### [Source information]

-- Opening Marker --

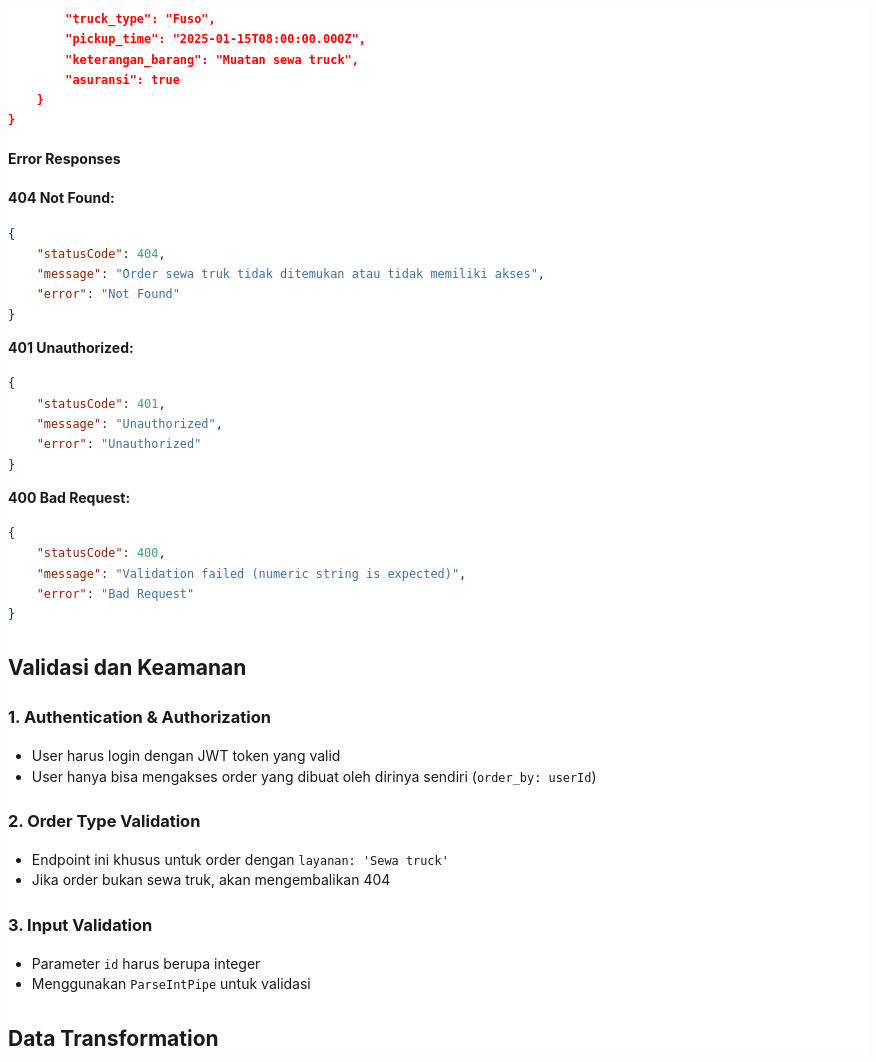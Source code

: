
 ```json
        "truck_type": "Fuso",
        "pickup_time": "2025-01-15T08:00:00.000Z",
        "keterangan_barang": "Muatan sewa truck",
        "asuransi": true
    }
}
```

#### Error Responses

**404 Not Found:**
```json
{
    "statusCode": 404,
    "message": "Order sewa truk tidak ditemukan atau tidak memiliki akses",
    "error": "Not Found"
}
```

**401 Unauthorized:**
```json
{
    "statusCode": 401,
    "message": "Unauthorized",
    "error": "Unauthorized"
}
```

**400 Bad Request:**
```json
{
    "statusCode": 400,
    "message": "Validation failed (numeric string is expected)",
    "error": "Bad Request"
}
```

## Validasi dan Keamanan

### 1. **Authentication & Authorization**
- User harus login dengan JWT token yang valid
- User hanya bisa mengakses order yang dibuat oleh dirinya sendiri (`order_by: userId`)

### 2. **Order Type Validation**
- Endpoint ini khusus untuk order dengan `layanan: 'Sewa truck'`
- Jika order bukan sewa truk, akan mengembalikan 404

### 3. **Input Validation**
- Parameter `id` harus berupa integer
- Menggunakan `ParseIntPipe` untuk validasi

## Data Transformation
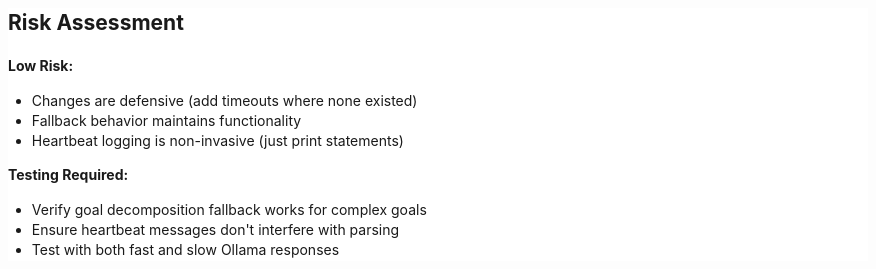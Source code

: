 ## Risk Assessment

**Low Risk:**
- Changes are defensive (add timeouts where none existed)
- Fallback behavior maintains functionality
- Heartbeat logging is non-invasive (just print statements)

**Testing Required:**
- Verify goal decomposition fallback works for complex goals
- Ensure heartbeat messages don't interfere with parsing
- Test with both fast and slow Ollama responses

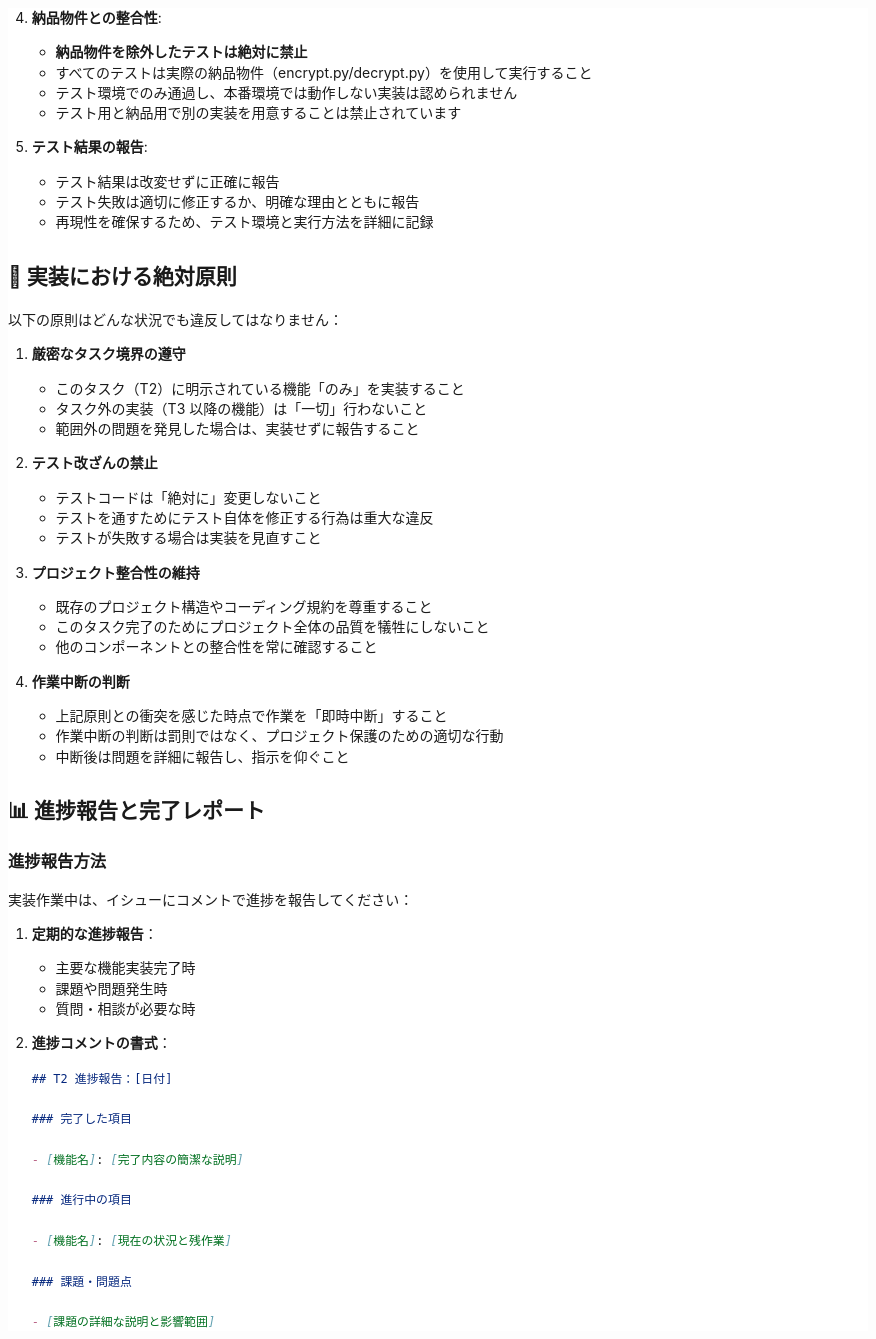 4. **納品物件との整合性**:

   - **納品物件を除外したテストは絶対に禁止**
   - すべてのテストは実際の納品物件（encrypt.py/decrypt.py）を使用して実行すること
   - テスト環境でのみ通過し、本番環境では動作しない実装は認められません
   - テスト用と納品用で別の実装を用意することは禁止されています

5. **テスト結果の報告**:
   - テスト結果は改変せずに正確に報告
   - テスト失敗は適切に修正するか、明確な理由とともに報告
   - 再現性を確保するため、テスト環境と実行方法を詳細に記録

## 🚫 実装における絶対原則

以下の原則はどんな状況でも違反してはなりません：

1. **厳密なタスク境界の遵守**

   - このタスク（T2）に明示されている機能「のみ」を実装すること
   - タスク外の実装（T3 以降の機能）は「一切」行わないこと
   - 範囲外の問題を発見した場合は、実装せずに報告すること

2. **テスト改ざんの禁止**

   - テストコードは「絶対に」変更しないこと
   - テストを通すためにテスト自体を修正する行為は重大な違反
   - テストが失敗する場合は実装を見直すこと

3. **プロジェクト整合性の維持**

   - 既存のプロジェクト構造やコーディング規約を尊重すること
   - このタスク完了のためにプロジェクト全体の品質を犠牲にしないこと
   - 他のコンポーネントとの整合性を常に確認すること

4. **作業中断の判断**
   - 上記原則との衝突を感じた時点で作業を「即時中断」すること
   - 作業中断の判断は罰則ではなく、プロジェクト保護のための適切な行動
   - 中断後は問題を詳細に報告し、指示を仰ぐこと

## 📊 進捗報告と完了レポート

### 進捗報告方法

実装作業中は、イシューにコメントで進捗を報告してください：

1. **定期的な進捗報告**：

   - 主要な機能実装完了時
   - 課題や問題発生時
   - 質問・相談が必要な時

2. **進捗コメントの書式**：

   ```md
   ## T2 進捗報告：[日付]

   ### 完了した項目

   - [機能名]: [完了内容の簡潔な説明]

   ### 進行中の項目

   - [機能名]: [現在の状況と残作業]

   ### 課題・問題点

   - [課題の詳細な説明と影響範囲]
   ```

-- Closing Marker --

### [Task objective]
All of the material shown above needs to be duplicated exactly. Omit every picture.

### [Result]
Source code

:
 ```json
        "truck_type": "Fuso",
        "pickup_time": "2025-01-15T08:00:00.000Z",
        "keterangan_barang": "Muatan sewa truck",
        "asuransi": true
    }
}
```

#### Error Responses

**404 Not Found:**
```json
{
    "statusCode": 404,
    "message": "Order sewa truk tidak ditemukan atau tidak memiliki akses",
    "error": "Not Found"
}
```

**401 Unauthorized:**
```json
{
    "statusCode": 401,
    "message": "Unauthorized",
    "error": "Unauthorized"
}
```

**400 Bad Request:**
```json
{
    "statusCode": 400,
    "message": "Validation failed (numeric string is expected)",
    "error": "Bad Request"
}
```

## Validasi dan Keamanan

### 1. **Authentication & Authorization**
- User harus login dengan JWT token yang valid
- User hanya bisa mengakses order yang dibuat oleh dirinya sendiri (`order_by: userId`)

### 2. **Order Type Validation**
- Endpoint ini khusus untuk order dengan `layanan: 'Sewa truck'`
- Jika order bukan sewa truk, akan mengembalikan 404

### 3. **Input Validation**
- Parameter `id` harus berupa integer
- Menggunakan `ParseIntPipe` untuk validasi

## Data Transformation
Source code

: ## Risk Assessment

**Low Risk:**
- Changes are defensive (add timeouts where none existed)
- Fallback behavior maintains functionality
- Heartbeat logging is non-invasive (just print statements)

**Testing Required:**
- Verify goal decomposition fallback works for complex goals
- Ensure heartbeat messages don't interfere with parsing
- Test with both fast and slow Ollama responses

 4. **納品物件との整合性**:

   - **納品物件を除外したテストは絶対に禁止**
   - すべてのテストは実際の納品物件（encrypt.py/decrypt.py）を使用して実行すること
   - テスト環境でのみ通過し、本番環境では動作しない実装は認められません
   - テスト用と納品用で別の実装を用意することは禁止されています

5. **テスト結果の報告**:
   - テスト結果は改変せずに正確に報告
   - テスト失敗は適切に修正するか、明確な理由とともに報告
   - 再現性を確保するため、テスト環境と実行方法を詳細に記録

## 🚫 実装における絶対原則

以下の原則はどんな状況でも違反してはなりません：

1. **厳密なタスク境界の遵守**

   - このタスク（T2）に明示されている機能「のみ」を実装すること
   - タスク外の実装（T3 以降の機能）は「一切」行わないこと
   - 範囲外の問題を発見した場合は、実装せずに報告すること

2. **テスト改ざんの禁止**

   - テストコードは「絶対に」変更しないこと
   - テストを通すためにテスト自体を修正する行為は重大な違反
   - テストが失敗する場合は実装を見直すこと

3. **プロジェクト整合性の維持**

   - 既存のプロジェクト構造やコーディング規約を尊重すること
   - このタスク完了のためにプロジェクト全体の品質を犠牲にしないこと
   - 他のコンポーネントとの整合性を常に確認すること

4. **作業中断の判断**
   - 上記原則との衝突を感じた時点で作業を「即時中断」すること
   - 作業中断の判断は罰則ではなく、プロジェクト保護のための適切な行動
   - 中断後は問題を詳細に報告し、指示を仰ぐこと

## 📊 進捗報告と完了レポート

### 進捗報告方法

実装作業中は、イシューにコメントで進捗を報告してください：

1. **定期的な進捗報告**：

   - 主要な機能実装完了時
   - 課題や問題発生時
   - 質問・相談が必要な時

2. **進捗コメントの書式**：

   ```md
   ## T2 進捗報告：[日付]

   ### 完了した項目

   - [機能名]: [完了内容の簡潔な説明]

   ### 進行中の項目

   - [機能名]: [現在の状況と残作業]

   ### 課題・問題点

   - [課題の詳細な説明と影響範囲]
   ```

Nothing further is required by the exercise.